WHAT YOU SHOULD DO => What follows is a listing; give it again exactly, in its entirety.

SOURCE DATA =>
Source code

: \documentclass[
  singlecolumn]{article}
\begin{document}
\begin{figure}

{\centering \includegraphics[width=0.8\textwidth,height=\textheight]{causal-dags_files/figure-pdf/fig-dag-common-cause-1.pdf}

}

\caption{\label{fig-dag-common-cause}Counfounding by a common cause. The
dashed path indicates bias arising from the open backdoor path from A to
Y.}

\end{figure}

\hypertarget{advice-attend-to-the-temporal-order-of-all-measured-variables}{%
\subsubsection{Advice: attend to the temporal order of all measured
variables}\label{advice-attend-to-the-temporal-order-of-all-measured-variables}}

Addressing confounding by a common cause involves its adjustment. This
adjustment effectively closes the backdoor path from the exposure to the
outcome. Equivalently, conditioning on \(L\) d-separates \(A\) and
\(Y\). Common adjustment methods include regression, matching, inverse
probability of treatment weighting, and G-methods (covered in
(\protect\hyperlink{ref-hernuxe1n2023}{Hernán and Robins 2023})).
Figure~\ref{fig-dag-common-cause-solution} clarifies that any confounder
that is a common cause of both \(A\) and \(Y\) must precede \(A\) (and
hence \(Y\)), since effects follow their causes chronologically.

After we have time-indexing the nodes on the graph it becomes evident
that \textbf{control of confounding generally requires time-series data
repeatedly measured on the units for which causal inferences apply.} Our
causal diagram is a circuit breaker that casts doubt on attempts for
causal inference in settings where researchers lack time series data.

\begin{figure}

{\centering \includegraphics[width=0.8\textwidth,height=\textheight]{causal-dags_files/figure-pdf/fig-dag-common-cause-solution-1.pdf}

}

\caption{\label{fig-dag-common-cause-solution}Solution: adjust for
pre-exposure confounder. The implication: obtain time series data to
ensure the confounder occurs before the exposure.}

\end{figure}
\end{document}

ANSWER SECTION =>
Source code

: \documentclass[
  singlecolumn]{article}
\begin{document}
\begin{figure}

{\centering \includegraphics[width=0.8\textwidth,height=\textheight]{causal-dags_files/figure-pdf/fig-dag-common-cause-1.pdf}

}

\caption{\label{fig-dag-common-cause}Counfounding by a common cause. The
dashed path indicates bias arising from the open backdoor path from A to
Y.}

\end{figure}

\hypertarget{advice-attend-to-the-temporal-order-of-all-measured-variables}{%
\subsubsection{Advice: attend to the temporal order of all measured
variables}\label{advice-attend-to-the-temporal-order-of-all-measured-variables}}

Addressing confounding by a common cause involves its adjustment. This
adjustment effectively closes the backdoor path from the exposure to the
outcome. Equivalently, conditioning on \(L\) d-separates \(A\) and
\(Y\). Common adjustment methods include regression, matching, inverse
probability of treatment weighting, and G-methods (covered in
(\protect\hyperlink{ref-hernuxe1n2023}{Hernán and Robins 2023})).
Figure~\ref{fig-dag-common-cause-solution} clarifies that any confounder
that is a common cause of both \(A\) and \(Y\) must precede \(A\) (and
hence \(Y\)), since effects follow their causes chronologically.

After we have time-indexing the nodes on the graph it becomes evident
that \textbf{control of confounding generally requires time-series data
repeatedly measured on the units for which causal inferences apply.} Our
causal diagram is a circuit breaker that casts doubt on attempts for
causal inference in settings where researchers lack time series data.

\begin{figure}

{\centering \includegraphics[width=0.8\textwidth,height=\textheight]{causal-dags_files/figure-pdf/fig-dag-common-cause-solution-1.pdf}

}

\caption{\label{fig-dag-common-cause-solution}Solution: adjust for
pre-exposure confounder. The implication: obtain time series data to
ensure the confounder occurs before the exposure.}

\end{figure}
\end{document}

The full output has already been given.